Çünkü normallik kime göre, neye göredir?
Şuan da çocukların evlerde hâkimiyet kurması, yetişkinlerin vereceği kararlara hükmetmesi, sizce neden?
Bütün dünyada kabul görmüş “0-18 yaş arası birey çocuktur” denmesinin nedeni nedir?
Sorduğum soruya mutlaka hepiniz bir şekilde cevap verebilirsiniz. Çocuk, daha neden sonuç ilişkilerini kurma yetisine sahip olmayan ve (haz duygusu) hormonlarıyla karar veren bireylerdir.
Bizlerin vazifesi onlara rehberlik edebilmektir. Bunu da becerebiliyorsak ne ala…
Bana göre insan yetiştirmekte felsefe gibi oldukça karışık bir konu.
Zira nasıl ki her filozof kendi dünyasından felsefe yapıyorsa, ailelerde kendi penceresinden gördüğü dünya kadar evlat yetiştiriyor.
Biz; eğitimciler, öğretmenler ise bir ormana dalıp, bütün ağaçları aynı tornadan çıkarmaya çalışıyoruz.
Ayrıca, ailenin vermediklerini almak için mücadele ediyoruz.
Peki, bu mümkün mü?
Bu sorunun cevabını hepimiz biliyoruz.
Karl Marx’ın dediği gibi dünyayı anlamak yetmiyor, onu değiştirmek için uğraş gerekiyor.
Ancak her zaman olduğu gibi, biz yetişkinler bize yön verenleri yanlış anlayıp, bizim büyüttüklerimizin egemenliğine boyun eğiyor ve onları yaşam merkezimizin tam ortasına oturtuyoruz.
Bunu herkes bilir çocuğu 18 yaşına kadar ailesi yetiştirir 18’inden sonra çocuk aileyi yetiştirmeye başlar.
Kaçımız büyüttüğümüz çocuğumuzdan ayar görmedik?
Bence 13 yaşına gelmiş evladı olan herkes bir ayar görmüştür.
“Sen anlamazsın baba…Ne geri düşünüyorsun anne…” gibi… gibi…
Ne yapalım, çocukla kavga mı, edelim? Yoksa hakaret edip “sen sus, çok konuşma!”Diye azarlayalım mı?
Hepimize geçmiş olsuuuun…
Artık bu şekilde çeneleşmenizin kimseye hiçbir faydası olmayacaktır.
O yüzden bir insan yetiştiriyorsak önce şuna kara vermemiz lazım “bu çocuğu kendi penceremde gördüğüm dünyaya mı, yoksa toplum normlarına mı, göre yetiştirmeliyim?”

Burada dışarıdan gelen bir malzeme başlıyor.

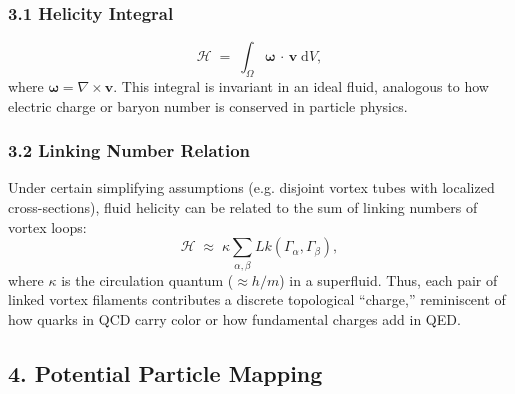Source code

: \subsubsection*{3.1 Helicity Integral}

\[
    \mathcal{H}
    \;=\;
    \int_{\Omega}
    \boldsymbol{\omega}\,\cdot\,\mathbf{v}\;\mathrm{d}V,
\]
where \(\boldsymbol{\omega} = \nabla \times \mathbf{v}\). This integral is invariant in an ideal fluid, analogous to how electric charge or baryon number is conserved in particle physics.

\subsubsection*{3.2 Linking Number Relation}

Under certain simplifying assumptions (e.g. disjoint vortex tubes with localized cross-sections), fluid helicity can be related to the sum of linking numbers of vortex loops:
\[
    \mathcal{H}
    \;\approx\;
    \kappa
    \sum_{\alpha,\beta} Lk(\Gamma_\alpha, \Gamma_\beta),
\]
where \(\kappa\) is the circulation quantum (\(\approx h/m\)) in a superfluid. Thus, each pair of linked vortex filaments contributes a discrete topological “charge,” reminiscent of how quarks in QCD carry color or how fundamental charges add in QED.

\subsection*{4. Potential Particle Mapping}

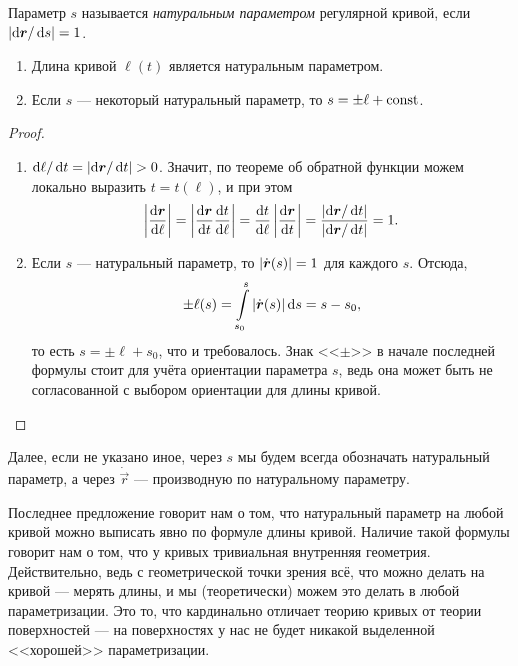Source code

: \begin{definition}
	Параметр $s$ называется \textit{натуральным параметром} регулярной кривой, если $\left\lvert\mathop{}\!\mathrm{d}\boldsymbol{r} / \mathop{}\!\mathrm{d} s\right\rvert = 1$.
\end{definition}

\begin{proposition} \label{proposition:LengthParameter}
	\begin{enumerate}[nolistsep, label=(\arabic*)]
		\item Длина кривой $\ell(t)$ является натуральным параметром.
		\item Если $s$ --- некоторый натуральный параметр, то $s = \pm \ell + \mathrm{const}$.
	\end{enumerate}
\end{proposition}

\begin{proof}
	\begin{enumerate}[nolistsep, label=(\arabic*)]
		\item $\mathop{}\!\mathrm{d}\ell / \mathop{}\!\mathrm{d} t = \left\lvert\mathop{}\!\mathrm{d}\boldsymbol{r} / \mathop{}\!\mathrm{d} t\right\rvert > 0$. Значит, по теореме об обратной функции можем локально выразить $t = t(\ell)$, и при этом
			\[
				\abs{\frac{\d\vec{r}}{\d\ell}} = \abs{\frac{\d\vec{r}}{\d t}\frac{\d t}{\d\ell}} = \frac{\d t}{\d\ell}\abs{\frac{\d\vec{r}}{\d t}} = \frac{\abs{\d\vec{r} / \d t}}{\abs{\d\vec{r} / \d t}} = 1.
			\]
		\item Если $s$ --- натуральный параметр, то $\left\lvert\dot{\boldsymbol{r}}(s)\right\rvert = 1$ для каждого $s$. Отсюда,
			\[
				\pm\ell(s) = \int\limits_{s_0}^s\left\lvert\dot{\boldsymbol{r}}(s)\right\rvert\mathop{}\!\mathrm{d} s = s - s_0,
			\]
			то есть $s = \pm\ell + s_0$, что и требовалось. Знак <<$\pm$>> в начале последней формулы стоит для учёта ориентации параметра $s$, ведь она может быть не согласованной с выбором ориентации для длины кривой.
	\end{enumerate}
\end{proof}

Далее, если не указано иное, через $s$ мы будем всегда обозначать натуральный параметр, а через $\dot{\vec{r}}$ --- производную по натуральному параметру\footnotemark{}.


Последнее предложение говорит нам о том, что натуральный параметр на любой кривой можно выписать явно по формуле длины кривой. Наличие такой формулы говорит нам о том, что у кривых тривиальная внутренняя геометрия. Действительно, ведь с геометрической точки зрения всё, что можно делать на кривой --- мерять длины, и мы (теоретически\footnotemark) можем это делать в любой параметризации. Это то, что кардинально отличает теорию кривых от теории поверхностей --- на поверхностях у нас не будет никакой выделенной <<хорошей>> параметризации.

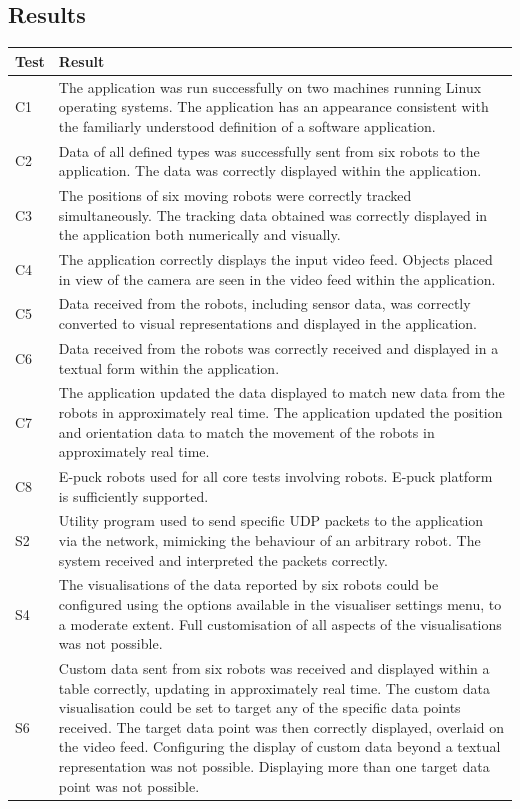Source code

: \subsection{Results}
\begin{longtable}{ l p{10cm} }
 \textbf{Test} & \textbf{Result}\\
 \hline
 C1 & The application was run successfully on two machines running Linux operating systems. The application has an appearance consistent with the familiarly understood definition of a software application.\\\hline
 C2 & Data of all defined types was successfully sent from six robots to the application. The data was correctly displayed within the application.\\\hline
 C3 & The positions of six moving robots were correctly tracked simultaneously. The tracking data obtained was correctly displayed in the application both numerically and visually.\\\hline
 C4 & The application correctly displays the input video feed. Objects placed in view of the camera are seen in the video feed within the application.\\\hline
 C5 & Data received from the robots, including sensor data, was correctly converted to visual representations and displayed in the application.\\\hline
 C6 & Data received from the robots was correctly received and displayed in a textual form within the application.\\\hline
 C7 & The application updated the data displayed to match new data from the robots in approximately real time. The application updated the position and orientation data to match the movement of the robots in approximately real time.\\\hline
 C8 & E-puck robots used for all core tests involving robots. E-puck platform is sufficiently supported.\\\hline
 \hline
 S2 & Utility program used to send specific UDP packets to the application via the network, mimicking the behaviour of an arbitrary robot. The system received and interpreted the packets correctly.\\\hline
 S4 & The visualisations of the data reported by six robots could be configured using the options available in the visualiser settings menu, to a moderate extent. Full customisation of all aspects of the visualisations was not possible.\\ \hline
 S6 & Custom data sent from six robots was received and displayed within a table correctly, updating in approximately real time. The custom data visualisation could be set to target any of the specific data points received. The target data point was then correctly displayed, overlaid on the video feed. Configuring the display of custom data beyond a textual representation was not possible. Displaying more than one target data point was not possible.\\\hline

\end{longtable}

Bunca gördüğüm tek gerçek, biz vicdanlı, sorgulayan, saygılı, insani değerlere sahip çıkan bireyler yetiştirmeye çalışırken aslında tek yaptığımız onların ne kadar kötülükte ya da iyilikte ileri gidebileceklerini bilmemiz hepsi bu…
Dedim ya, insan ruhu oynaktır ve bizim çabalarımızın dışında bireyin gen geçişi, yetişmelerin de en önemli olumlu ya da olumsuz etkendir.
O halde, lütfen! Sözünüz geçerken, sizi takip etmeye gönüllü oldukları zamanlarında onlara sınırsız özgürlük hakkı tanımayın.
Zira tanıdığınız sınırsız özgürlüğün daha sonra başkalarının ve sizin özgürlüğünüzü kısıtladığını, onlara hiçbir zaman anlatamayacak ve size hükmetmelerine izin vermek olacaksınız.
Neden mi bu konuyu yazdım?
Maalesef, artık roller değişmeye anne-babanın yerini evlatların aldığını görmeye başladığım için.
Şimdilik her zaman olduğu gibi hoşça kalın, akıl ve beden sağlığınızı korumaya çalışın!